*** Provided records ***

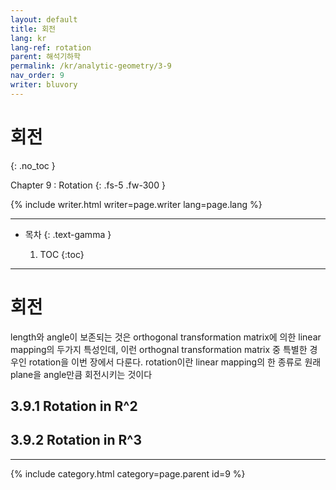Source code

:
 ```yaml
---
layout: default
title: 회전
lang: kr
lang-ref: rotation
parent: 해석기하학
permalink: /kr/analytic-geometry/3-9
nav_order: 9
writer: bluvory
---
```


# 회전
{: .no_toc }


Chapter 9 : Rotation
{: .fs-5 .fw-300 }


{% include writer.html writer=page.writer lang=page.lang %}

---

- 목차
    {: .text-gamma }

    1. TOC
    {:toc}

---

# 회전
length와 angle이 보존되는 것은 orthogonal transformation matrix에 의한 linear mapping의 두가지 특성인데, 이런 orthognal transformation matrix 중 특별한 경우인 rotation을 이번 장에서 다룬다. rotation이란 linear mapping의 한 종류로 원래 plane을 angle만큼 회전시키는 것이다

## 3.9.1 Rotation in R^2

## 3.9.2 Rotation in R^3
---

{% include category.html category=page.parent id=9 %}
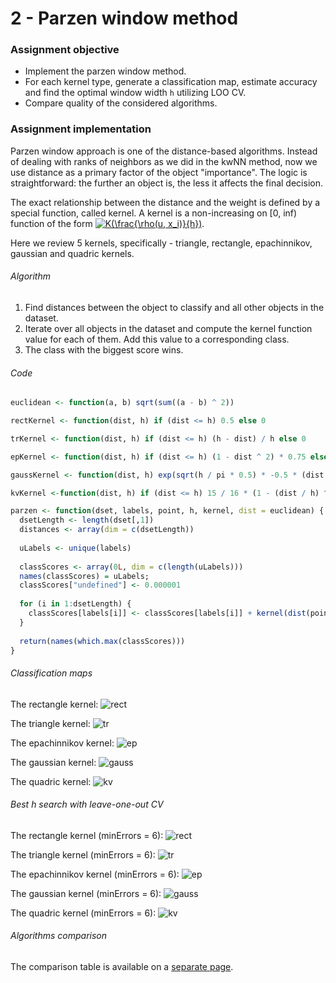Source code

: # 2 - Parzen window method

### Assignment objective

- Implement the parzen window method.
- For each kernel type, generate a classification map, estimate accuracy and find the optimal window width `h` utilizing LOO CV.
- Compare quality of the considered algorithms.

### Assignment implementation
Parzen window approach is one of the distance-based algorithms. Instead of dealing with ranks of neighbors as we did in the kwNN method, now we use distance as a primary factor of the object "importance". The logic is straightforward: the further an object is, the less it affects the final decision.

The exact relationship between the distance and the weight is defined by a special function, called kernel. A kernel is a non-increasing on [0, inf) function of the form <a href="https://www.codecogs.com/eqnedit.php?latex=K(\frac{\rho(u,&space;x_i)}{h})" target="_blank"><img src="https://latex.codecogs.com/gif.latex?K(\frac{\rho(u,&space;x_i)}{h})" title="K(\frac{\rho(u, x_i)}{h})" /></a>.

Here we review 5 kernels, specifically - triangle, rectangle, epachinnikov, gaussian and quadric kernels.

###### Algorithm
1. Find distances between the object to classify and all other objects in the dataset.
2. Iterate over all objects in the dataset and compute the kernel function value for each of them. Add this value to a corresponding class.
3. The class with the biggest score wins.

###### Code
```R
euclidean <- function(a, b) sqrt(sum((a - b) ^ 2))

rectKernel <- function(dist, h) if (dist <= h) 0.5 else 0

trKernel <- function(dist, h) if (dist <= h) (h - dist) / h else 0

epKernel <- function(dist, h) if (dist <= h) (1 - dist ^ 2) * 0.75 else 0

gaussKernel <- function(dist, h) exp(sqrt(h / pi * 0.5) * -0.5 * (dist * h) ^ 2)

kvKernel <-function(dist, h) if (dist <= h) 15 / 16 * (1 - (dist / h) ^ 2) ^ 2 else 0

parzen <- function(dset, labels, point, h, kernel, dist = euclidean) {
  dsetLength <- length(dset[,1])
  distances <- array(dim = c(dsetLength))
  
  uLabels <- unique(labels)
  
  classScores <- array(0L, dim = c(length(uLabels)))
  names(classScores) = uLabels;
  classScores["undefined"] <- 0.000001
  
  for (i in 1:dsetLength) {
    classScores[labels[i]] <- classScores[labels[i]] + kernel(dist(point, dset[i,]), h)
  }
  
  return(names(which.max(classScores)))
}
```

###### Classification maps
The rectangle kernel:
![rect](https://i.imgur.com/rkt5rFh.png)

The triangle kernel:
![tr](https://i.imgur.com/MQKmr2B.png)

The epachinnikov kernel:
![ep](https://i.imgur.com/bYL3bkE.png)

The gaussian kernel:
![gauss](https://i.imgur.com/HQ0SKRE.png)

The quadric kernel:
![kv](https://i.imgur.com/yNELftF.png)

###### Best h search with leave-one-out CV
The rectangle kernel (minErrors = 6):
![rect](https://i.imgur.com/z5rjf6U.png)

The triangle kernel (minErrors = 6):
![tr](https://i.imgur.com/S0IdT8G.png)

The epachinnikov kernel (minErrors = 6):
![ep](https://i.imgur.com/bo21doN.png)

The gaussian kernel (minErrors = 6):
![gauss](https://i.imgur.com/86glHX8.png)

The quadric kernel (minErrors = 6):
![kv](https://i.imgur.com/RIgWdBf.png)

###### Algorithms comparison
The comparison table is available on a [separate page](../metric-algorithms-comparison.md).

***
*** Provided records ***

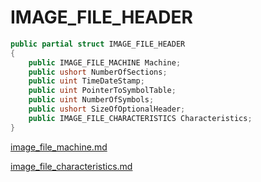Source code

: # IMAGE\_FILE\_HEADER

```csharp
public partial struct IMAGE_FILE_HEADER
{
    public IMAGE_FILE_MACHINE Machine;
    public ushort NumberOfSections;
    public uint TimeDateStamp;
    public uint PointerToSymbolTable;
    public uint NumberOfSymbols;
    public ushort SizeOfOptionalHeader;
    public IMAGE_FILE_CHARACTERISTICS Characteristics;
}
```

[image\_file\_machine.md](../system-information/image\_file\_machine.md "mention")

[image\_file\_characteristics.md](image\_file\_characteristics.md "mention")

***

Exercise instructions: Look through the entries above; find each line with the word "epachinnikov" and copy it.

Your solution:
Here we review 5 kernels, specifically - triangle, rectangle, epachinnikov, gaussian and quadric kernels.
The epachinnikov kernel:
The epachinnikov kernel (minErrors = 6):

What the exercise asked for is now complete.